RECORDS >>
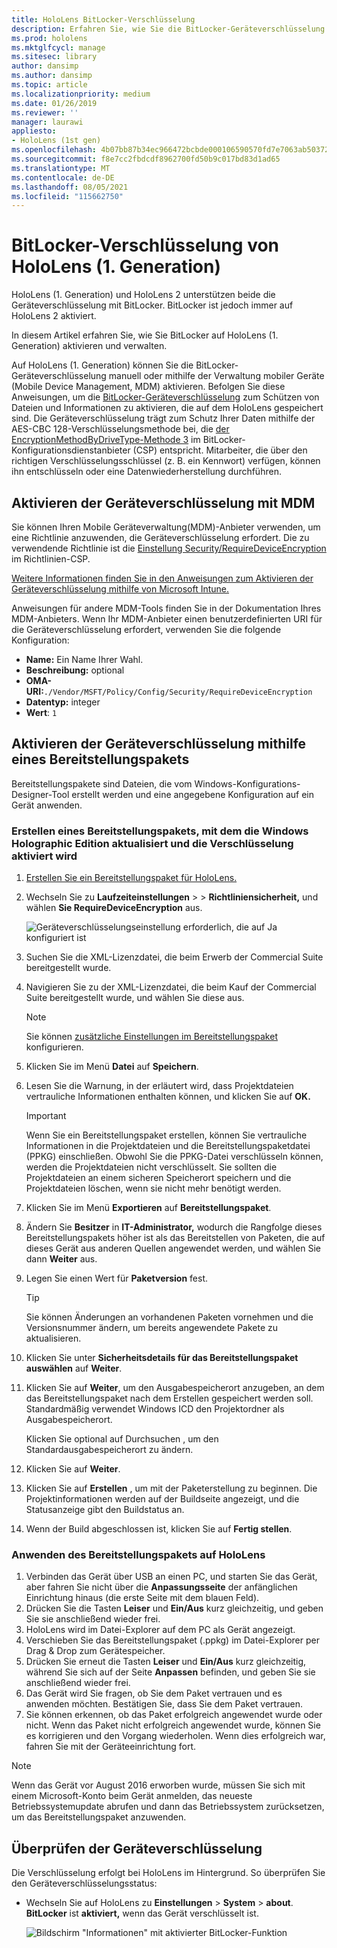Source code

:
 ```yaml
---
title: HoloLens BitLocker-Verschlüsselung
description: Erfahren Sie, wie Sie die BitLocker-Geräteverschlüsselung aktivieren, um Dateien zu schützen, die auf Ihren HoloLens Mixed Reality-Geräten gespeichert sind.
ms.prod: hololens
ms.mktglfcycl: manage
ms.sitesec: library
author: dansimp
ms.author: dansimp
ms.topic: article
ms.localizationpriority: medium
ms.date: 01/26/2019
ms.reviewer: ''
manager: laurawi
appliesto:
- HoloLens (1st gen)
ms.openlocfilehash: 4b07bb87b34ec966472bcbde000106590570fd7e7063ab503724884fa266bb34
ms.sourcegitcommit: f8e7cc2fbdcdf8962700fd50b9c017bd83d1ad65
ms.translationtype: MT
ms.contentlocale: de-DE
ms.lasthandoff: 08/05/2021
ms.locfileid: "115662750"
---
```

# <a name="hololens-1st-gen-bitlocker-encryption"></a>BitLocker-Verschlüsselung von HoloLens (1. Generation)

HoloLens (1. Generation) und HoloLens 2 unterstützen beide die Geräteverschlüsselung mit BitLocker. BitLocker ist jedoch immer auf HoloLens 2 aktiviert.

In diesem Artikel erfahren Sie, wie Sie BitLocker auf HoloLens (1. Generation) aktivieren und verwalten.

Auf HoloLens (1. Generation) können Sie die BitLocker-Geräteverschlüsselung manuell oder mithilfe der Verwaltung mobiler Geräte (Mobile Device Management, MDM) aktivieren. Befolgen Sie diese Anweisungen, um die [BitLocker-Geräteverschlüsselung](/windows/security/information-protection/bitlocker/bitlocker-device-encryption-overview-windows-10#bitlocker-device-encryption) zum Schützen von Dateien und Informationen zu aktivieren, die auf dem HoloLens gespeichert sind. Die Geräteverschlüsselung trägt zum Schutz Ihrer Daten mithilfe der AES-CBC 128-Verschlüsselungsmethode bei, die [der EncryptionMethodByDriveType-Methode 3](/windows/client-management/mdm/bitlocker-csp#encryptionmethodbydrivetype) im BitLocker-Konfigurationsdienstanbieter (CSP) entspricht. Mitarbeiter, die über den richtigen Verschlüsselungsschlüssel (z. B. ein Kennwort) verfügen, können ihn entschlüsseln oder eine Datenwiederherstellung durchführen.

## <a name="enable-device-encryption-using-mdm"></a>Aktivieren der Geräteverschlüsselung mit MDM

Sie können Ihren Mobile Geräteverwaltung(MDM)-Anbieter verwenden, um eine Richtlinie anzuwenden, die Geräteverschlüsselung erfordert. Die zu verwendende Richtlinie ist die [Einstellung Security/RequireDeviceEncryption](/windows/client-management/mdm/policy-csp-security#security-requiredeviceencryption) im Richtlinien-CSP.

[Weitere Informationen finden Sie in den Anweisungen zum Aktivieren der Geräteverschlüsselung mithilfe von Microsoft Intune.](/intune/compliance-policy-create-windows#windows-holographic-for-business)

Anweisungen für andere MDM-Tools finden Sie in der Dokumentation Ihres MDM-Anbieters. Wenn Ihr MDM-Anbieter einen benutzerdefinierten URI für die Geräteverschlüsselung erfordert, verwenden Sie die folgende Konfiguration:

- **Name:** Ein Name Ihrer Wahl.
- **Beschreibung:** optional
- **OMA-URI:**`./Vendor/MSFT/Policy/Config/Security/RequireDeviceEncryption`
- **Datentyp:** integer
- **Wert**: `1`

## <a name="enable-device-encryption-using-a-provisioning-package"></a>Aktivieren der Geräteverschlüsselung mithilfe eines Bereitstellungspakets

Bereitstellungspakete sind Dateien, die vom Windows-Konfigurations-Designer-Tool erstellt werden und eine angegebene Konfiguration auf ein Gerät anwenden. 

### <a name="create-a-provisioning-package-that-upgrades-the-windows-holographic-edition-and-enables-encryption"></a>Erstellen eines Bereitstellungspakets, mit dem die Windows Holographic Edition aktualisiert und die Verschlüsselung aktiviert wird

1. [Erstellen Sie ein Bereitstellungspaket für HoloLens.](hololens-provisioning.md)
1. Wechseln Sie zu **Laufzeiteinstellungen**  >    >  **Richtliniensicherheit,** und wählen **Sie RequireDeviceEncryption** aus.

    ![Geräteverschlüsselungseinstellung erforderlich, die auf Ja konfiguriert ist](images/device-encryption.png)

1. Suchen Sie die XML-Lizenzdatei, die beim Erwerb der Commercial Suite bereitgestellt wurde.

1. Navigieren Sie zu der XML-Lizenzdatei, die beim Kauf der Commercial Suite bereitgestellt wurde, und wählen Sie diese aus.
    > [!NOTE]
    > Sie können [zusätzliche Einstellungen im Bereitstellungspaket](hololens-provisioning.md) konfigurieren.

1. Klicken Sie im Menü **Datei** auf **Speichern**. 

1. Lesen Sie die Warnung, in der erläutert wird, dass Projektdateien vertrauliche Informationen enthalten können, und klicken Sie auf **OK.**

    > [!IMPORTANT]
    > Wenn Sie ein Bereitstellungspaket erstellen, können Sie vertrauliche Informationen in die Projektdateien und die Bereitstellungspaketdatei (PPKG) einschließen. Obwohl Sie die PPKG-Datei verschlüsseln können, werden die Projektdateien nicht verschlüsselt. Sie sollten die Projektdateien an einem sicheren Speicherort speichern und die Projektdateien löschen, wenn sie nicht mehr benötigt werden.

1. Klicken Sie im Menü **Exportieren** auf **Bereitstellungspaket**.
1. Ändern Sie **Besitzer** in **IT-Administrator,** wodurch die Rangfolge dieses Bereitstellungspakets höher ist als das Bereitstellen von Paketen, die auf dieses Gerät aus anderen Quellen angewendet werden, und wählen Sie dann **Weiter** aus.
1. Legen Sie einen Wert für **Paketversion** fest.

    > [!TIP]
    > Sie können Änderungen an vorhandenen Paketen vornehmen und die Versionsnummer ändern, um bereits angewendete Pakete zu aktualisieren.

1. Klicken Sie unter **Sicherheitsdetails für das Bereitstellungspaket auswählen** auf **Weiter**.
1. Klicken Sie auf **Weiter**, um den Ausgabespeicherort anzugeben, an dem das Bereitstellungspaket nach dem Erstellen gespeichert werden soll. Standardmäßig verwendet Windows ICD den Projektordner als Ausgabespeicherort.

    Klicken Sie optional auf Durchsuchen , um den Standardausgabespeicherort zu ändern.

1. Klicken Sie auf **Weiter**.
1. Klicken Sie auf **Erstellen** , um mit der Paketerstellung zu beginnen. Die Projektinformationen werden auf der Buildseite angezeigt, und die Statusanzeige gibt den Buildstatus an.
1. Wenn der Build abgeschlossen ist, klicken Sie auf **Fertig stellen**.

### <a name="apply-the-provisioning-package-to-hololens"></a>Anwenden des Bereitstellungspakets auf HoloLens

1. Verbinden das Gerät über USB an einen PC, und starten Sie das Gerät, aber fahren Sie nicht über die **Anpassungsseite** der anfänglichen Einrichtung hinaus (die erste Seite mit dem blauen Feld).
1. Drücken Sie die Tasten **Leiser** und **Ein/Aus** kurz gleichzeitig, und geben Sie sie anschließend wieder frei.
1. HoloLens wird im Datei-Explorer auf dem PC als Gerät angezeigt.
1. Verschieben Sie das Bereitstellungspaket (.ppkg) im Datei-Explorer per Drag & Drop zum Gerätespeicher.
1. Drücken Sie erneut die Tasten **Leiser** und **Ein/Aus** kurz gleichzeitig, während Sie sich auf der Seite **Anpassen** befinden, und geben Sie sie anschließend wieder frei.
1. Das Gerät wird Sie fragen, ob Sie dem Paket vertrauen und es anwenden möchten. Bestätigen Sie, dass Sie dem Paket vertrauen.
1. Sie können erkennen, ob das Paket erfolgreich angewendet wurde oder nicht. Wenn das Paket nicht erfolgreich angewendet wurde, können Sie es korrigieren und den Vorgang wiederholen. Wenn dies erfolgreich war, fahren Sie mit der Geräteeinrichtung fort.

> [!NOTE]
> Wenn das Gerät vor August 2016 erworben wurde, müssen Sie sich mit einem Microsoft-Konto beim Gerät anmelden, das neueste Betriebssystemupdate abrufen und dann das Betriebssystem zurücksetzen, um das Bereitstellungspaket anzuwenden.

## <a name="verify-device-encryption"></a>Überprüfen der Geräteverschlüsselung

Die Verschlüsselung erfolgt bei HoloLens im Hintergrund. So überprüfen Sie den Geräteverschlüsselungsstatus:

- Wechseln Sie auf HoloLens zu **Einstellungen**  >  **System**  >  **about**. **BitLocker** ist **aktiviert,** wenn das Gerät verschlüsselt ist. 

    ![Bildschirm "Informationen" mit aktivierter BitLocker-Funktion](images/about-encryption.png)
* * *
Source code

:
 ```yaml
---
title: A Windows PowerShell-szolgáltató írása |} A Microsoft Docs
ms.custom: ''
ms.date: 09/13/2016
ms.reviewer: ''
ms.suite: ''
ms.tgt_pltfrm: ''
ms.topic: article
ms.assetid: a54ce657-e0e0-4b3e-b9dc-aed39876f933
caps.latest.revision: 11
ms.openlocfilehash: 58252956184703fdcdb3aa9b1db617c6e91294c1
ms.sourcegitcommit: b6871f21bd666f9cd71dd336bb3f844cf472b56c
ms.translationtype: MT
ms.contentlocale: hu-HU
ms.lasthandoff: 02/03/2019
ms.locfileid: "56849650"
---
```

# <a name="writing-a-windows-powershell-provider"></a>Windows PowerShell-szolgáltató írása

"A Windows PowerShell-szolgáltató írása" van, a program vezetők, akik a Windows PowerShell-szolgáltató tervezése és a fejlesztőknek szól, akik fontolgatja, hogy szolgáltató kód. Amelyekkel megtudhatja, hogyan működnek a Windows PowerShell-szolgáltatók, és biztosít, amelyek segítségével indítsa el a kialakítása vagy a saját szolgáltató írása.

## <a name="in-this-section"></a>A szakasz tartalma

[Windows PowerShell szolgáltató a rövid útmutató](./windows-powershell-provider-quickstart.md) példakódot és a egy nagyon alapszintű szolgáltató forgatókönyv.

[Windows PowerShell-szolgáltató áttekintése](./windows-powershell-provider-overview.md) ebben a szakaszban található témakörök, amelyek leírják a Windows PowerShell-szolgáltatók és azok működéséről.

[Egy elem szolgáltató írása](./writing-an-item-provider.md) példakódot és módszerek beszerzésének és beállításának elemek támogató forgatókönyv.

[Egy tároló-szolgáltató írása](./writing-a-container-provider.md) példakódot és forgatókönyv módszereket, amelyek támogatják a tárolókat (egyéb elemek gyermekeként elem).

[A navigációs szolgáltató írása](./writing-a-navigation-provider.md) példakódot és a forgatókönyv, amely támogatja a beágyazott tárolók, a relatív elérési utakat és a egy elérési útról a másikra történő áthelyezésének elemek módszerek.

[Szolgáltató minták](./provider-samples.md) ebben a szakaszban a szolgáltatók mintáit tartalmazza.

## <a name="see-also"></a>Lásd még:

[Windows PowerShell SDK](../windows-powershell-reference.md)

TASK >> Among the entries above, how many lines have the string "RequireDeviceEncryption" in them? Only the number should be given.

RESPONSE FOR THIS EXERCISE >> 3